== WORK INSTRUCTION ==
As the answer, give every line of the records that includes the word "pipermail".

== RECORDS FOR PROCESSING ==
<<<<

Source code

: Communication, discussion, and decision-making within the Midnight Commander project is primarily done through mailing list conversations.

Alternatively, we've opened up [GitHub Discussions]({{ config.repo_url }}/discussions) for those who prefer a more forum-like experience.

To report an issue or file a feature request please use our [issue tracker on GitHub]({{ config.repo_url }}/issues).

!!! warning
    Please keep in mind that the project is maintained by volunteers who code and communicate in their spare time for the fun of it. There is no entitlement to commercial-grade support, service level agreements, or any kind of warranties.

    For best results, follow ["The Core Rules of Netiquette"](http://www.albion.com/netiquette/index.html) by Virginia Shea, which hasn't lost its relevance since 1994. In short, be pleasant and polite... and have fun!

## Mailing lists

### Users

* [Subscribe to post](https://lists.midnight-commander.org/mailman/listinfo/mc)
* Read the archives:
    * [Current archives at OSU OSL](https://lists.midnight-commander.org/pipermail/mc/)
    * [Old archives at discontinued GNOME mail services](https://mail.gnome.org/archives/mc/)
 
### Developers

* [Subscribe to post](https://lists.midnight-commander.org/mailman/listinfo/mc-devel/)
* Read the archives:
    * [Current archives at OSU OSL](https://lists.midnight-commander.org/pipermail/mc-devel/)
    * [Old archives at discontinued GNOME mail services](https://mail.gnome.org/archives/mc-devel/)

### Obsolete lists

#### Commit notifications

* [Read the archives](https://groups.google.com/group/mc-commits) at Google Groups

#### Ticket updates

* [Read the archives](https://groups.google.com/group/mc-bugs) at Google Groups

>>>>

== RESPONSE TO THE TASK ==
    * [Current archives at OSU OSL](https://lists.midnight-commander.org/pipermail/mc/)
    * [Current archives at OSU OSL](https://lists.midnight-commander.org/pipermail/mc-devel/)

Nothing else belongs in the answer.